Le message est clair : si Sony devrait poursuivre sa route avec de nouvelles générations de PlayStation, l’avenir de la Xbox en tant que console physique est loin d’être assuré.
Vers une « console universelle » ?
Et si les consoles de salon abandonnaient leurs écosystèmes fermés pour adopter un format standardisé, à l’image du Blu-ray ou du disque compact ? Layden estime que la fragmentation du marché empêche encore une véritable démocratisation du jeu sur console. Aujourd’hui, chaque constructeur se bat sur son propre terrain avec des exclusivités, des écosystèmes verrouillés et des machines aux caractéristiques différentes. Résultat : le marché progresse, mais essentiellement en tirant plus d’argent des mêmes joueurs, sans réussir à élargir réellement le public.

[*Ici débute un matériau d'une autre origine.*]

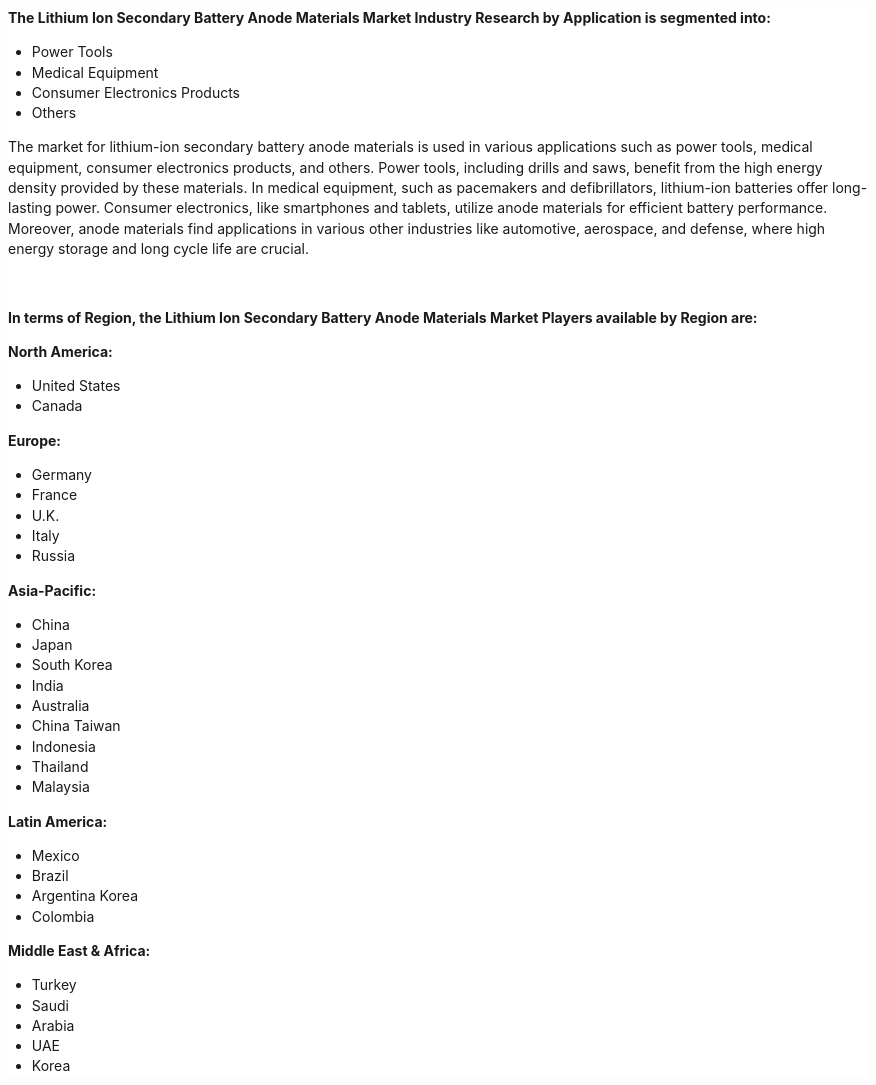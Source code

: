 <p><strong>The Lithium Ion Secondary Battery Anode Materials Market Industry Research by Application is segmented into:</strong></p>
<p><ul><li>Power Tools</li><li>Medical Equipment</li><li>Consumer Electronics Products</li><li>Others</li></ul></p>
<p><p>The market for lithium-ion secondary battery anode materials is used in various applications such as power tools, medical equipment, consumer electronics products, and others. Power tools, including drills and saws, benefit from the high energy density provided by these materials. In medical equipment, such as pacemakers and defibrillators, lithium-ion batteries offer long-lasting power. Consumer electronics, like smartphones and tablets, utilize anode materials for efficient battery performance. Moreover, anode materials find applications in various other industries like automotive, aerospace, and defense, where high energy storage and long cycle life are crucial.</p></p>
<p>&nbsp;</p>
<p><strong>In terms of Region, the Lithium Ion Secondary Battery Anode Materials Market Players available by Region are:</strong></p>
<p>
    <p> <strong> North America: </strong>
        <ul>
            <li>United States</li>
            <li>Canada</li>
        </ul>
        </p> 
    <p> <strong> Europe: </strong>
        <ul>
            <li>Germany</li>
            <li>France</li>
            <li>U.K.</li>
            <li>Italy</li>
            <li>Russia</li>
        </ul>
        </p> 
    <p> <strong> Asia-Pacific: </strong>
        <ul>
            <li>China</li>
            <li>Japan</li>
            <li>South Korea</li>
            <li>India</li>
            <li>Australia</li>
            <li>China Taiwan</li>
            <li>Indonesia</li>
            <li>Thailand</li>
            <li>Malaysia</li>
        </ul>
        </p> 
    <p> <strong> Latin America: </strong>
        <ul>
            <li>Mexico</li>
            <li>Brazil</li>
            <li>Argentina Korea</li>
            <li>Colombia</li>
        </ul>
        </p> 
    <p> <strong> Middle East & Africa: </strong>
        <ul>
            <li>Turkey</li>
            <li>Saudi</li>
            <li>Arabia</li>
            <li>UAE</li>
            <li>Korea</li>
        </ul>
    </p>
    </p>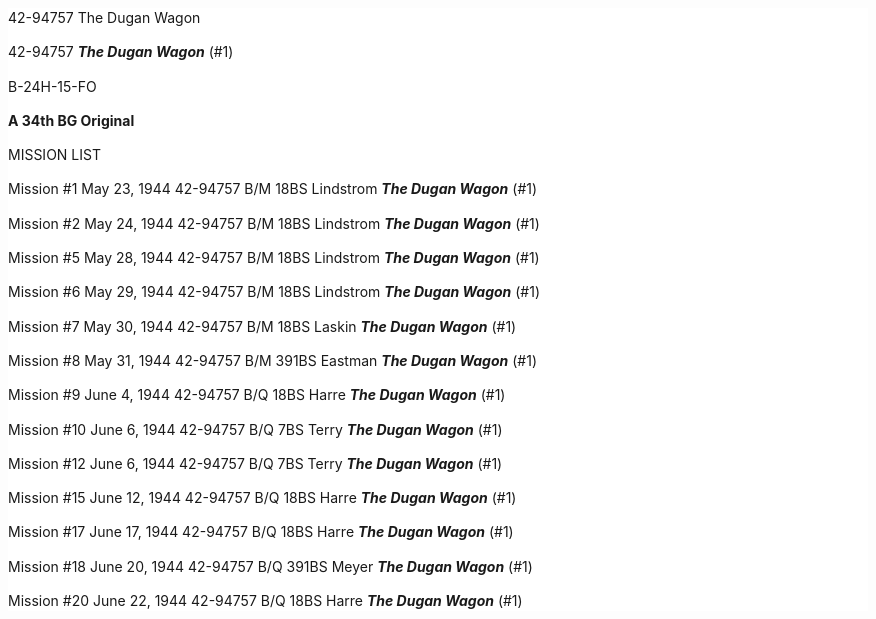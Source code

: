 





42-94757 The Dugan Wagon






 




42-94757 ***The Dugan Wagon*** (#1)

B-24H-15-FO

**A 34th BG Original**

MISSION LIST  

  


Mission #1 May 23, 1944 42-94757 B/M 18BS Lindstrom ***The
Dugan Wagon*** (#1)

Mission #2 May 24, 1944 42-94757 B/M 18BS Lindstrom ***The
Dugan Wagon*** (#1)

Mission #5 May 28, 1944 42-94757 B/M 18BS Lindstrom ***The
Dugan Wagon*** (#1)

Mission #6 May 29, 1944 42-94757 B/M 18BS Lindstrom ***The
Dugan Wagon*** (#1)

Mission #7 May 30, 1944 42-94757 B/M 18BS Laskin ***The
Dugan Wagon*** (#1)

Mission #8 May 31, 1944 42-94757 B/M 391BS Eastman ***The
Dugan Wagon*** (#1)

Mission #9 June 4, 1944 42-94757 B/Q 18BS Harre ***The
Dugan Wagon*** (#1)

Mission #10 June 6, 1944 42-94757 B/Q 7BS Terry ***The
Dugan Wagon*** (#1)

Mission #12 June 6, 1944 42-94757 B/Q 7BS Terry ***The
Dugan Wagon*** (#1)

Mission #15 June 12, 1944 42-94757 B/Q 18BS Harre ***The
Dugan Wagon*** (#1)

Mission #17 June 17, 1944 42-94757 B/Q 18BS Harre ***The
Dugan Wagon*** (#1)

Mission #18 June 20, 1944 42-94757 B/Q 391BS Meyer ***The
Dugan Wagon*** (#1)

Mission #20 June 22, 1944 42-94757 B/Q 18BS Harre ***The
Dugan Wagon*** (#1)
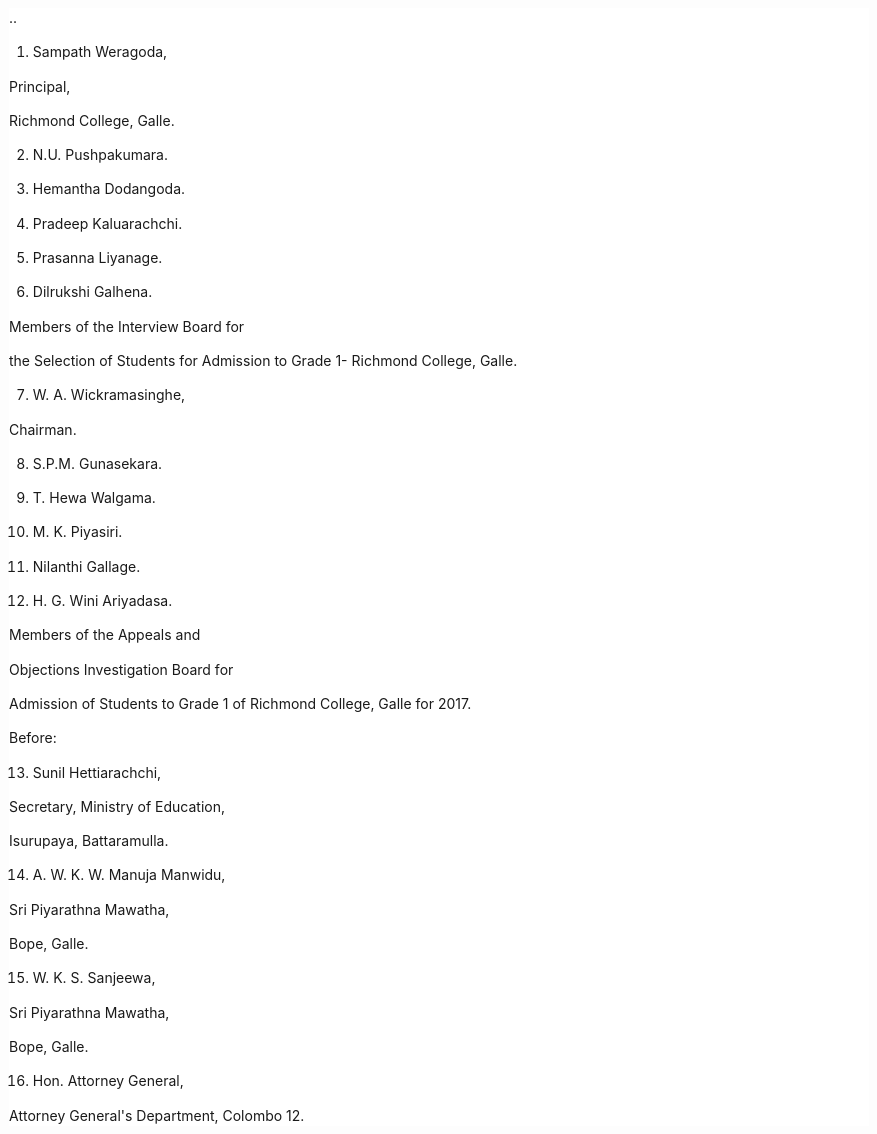 ..

1. Sampath Weragoda,

Principal,

Richmond College, Galle.

2. N.U. Pushpakumara.

3. Hemantha Dodangoda.

4. Pradeep Kaluarachchi.

5. Prasanna Liyanage.

6. Dilrukshi Galhena.

Members of the Interview Board for

the Selection of Students for Admission to Grade 1- Richmond College, Galle.

7. W. A. Wickramasinghe,

Chairman.

8. S.P.M. Gunasekara.

9. T. Hewa Walgama.

10. M. K. Piyasiri.

11. Nilanthi Gallage.

12. H. G. Wini Ariyadasa.

Members of the Appeals and

Objections Investigation Board for

Admission of Students to Grade 1 of Richmond College, Galle for 2017.

Before:

13. Sunil Hettiarachchi,

Secretary, Ministry of Education,

Isurupaya, Battaramulla.

14. A. W. K. W. Manuja Manwidu,

Sri Piyarathna Mawatha,

Bope, Galle.

15. W. K. S. Sanjeewa,

Sri Piyarathna Mawatha,

Bope, Galle.

16. Hon. Attorney General,

Attorney General's Department, Colombo 12.
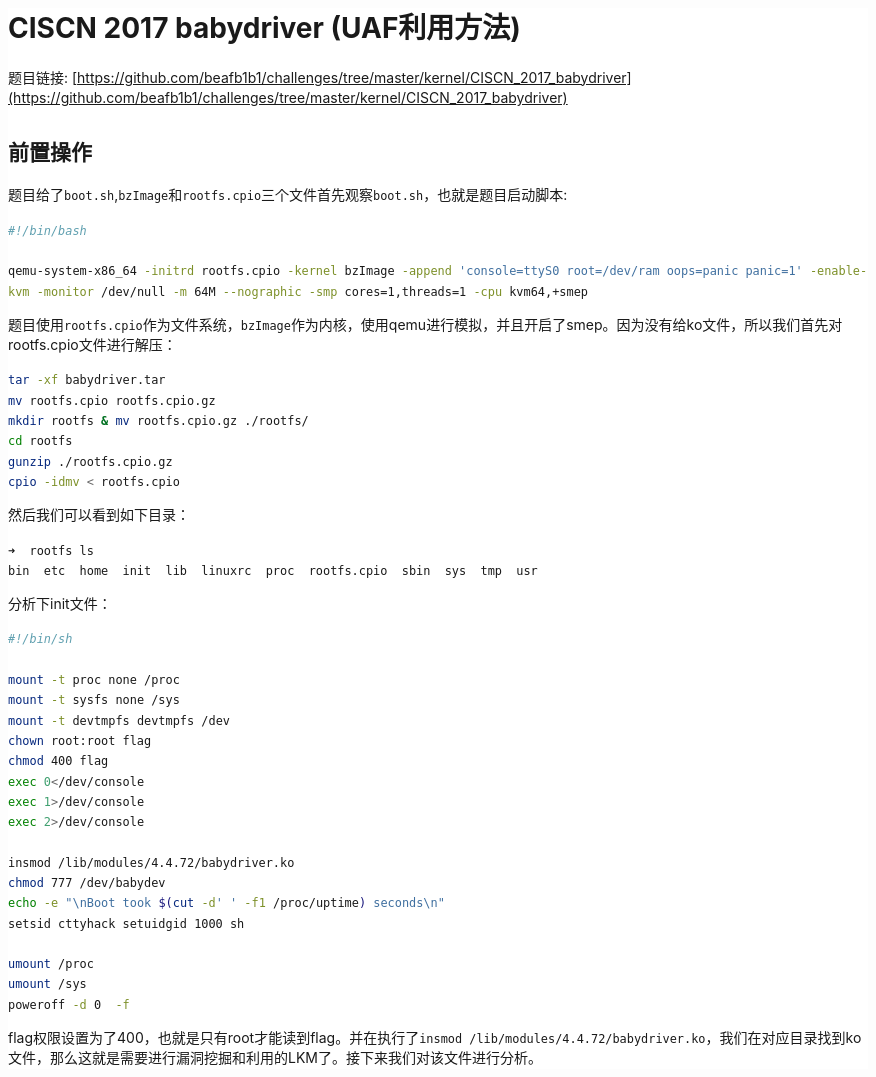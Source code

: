 # CISCN 2017 babydriver (UAF利用方法)

题目链接: [https://github.com/beafb1b1/challenges/tree/master/kernel/CISCN_2017_babydriver](https://github.com/beafb1b1/challenges/tree/master/kernel/CISCN_2017_babydriver)

## 前置操作

题目给了`boot.sh`,`bzImage`和`rootfs.cpio`三个文件首先观察`boot.sh`，也就是题目启动脚本:
```bash
#!/bin/bash

qemu-system-x86_64 -initrd rootfs.cpio -kernel bzImage -append 'console=ttyS0 root=/dev/ram oops=panic panic=1' -enable-kvm -monitor /dev/null -m 64M --nographic -smp cores=1,threads=1 -cpu kvm64,+smep
```
题目使用`rootfs.cpio`作为文件系统，`bzImage`作为内核，使用qemu进行模拟，并且开启了smep。因为没有给ko文件，所以我们首先对rootfs.cpio文件进行解压：
```bash
tar -xf babydriver.tar
mv rootfs.cpio rootfs.cpio.gz
mkdir rootfs & mv rootfs.cpio.gz ./rootfs/
cd rootfs
gunzip ./rootfs.cpio.gz
cpio -idmv < rootfs.cpio
```
然后我们可以看到如下目录：
```
➜  rootfs ls
bin  etc  home  init  lib  linuxrc  proc  rootfs.cpio  sbin  sys  tmp  usr
```
分析下init文件：
```bash
#!/bin/sh
 
mount -t proc none /proc
mount -t sysfs none /sys
mount -t devtmpfs devtmpfs /dev
chown root:root flag
chmod 400 flag
exec 0</dev/console
exec 1>/dev/console
exec 2>/dev/console

insmod /lib/modules/4.4.72/babydriver.ko
chmod 777 /dev/babydev
echo -e "\nBoot took $(cut -d' ' -f1 /proc/uptime) seconds\n"
setsid cttyhack setuidgid 1000 sh

umount /proc
umount /sys
poweroff -d 0  -f
```
flag权限设置为了400，也就是只有root才能读到flag。并在执行了`insmod /lib/modules/4.4.72/babydriver.ko`，我们在对应目录找到ko文件，那么这就是需要进行漏洞挖掘和利用的LKM了。接下来我们对该文件进行分析。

Pour lui, il serait temps de penser différemment :
« Ne pourrait-on pas envisager le marché des consoles de jeux comme celui du Blu-ray, de la cassette, du disque compact ou de tout autre support où l'industrie a décidé de se faire concurrence sur le contenu, mais de standardiser le format ? »
Cette idée d’une plateforme matérielle commune, disponible sous licence pour différents fabricants, permettrait de réduire les coûts, d’augmenter la base de joueurs et de favoriser la concurrence sur le contenu plutôt que sur le matériel.
Layden souligne aussi un constat partagé par de nombreux joueurs : les écarts entre générations de consoles deviennent de plus en plus subtils.
« Franchement, je pense que nous avons atteint un palier technologique. Combien d'entre nous peuvent vraiment faire la différence entre 90 et 120 images par seconde ? »
Selon lui, l’obsession de la puissance brute et des performances extrêmes ne fait plus autant sens. Plutôt que d’investir toujours plus pour des améliorations imperceptibles pour le grand public, il serait plus pertinent de simplifier l’offre, réduire les coûts et impliquer davantage d’entreprises de hardware dans l’écosystème.
Cette approche, qui pourrait sembler utopique, s’inspire directement d’autres industries technologiques : les DVD, les CD ou encore les Blu-ray ont tous réussi à se standardiser, permettant à plusieurs constructeurs de proposer du matériel compatible, tout en laissant la bataille se jouer sur les contenus et services.
Appliqué au jeu vidéo, ce modèle pourrait transformer l’accès aux consoles, en éliminant les barrières matérielles et en ouvrant la voie à une nouvelle ère d’universalité.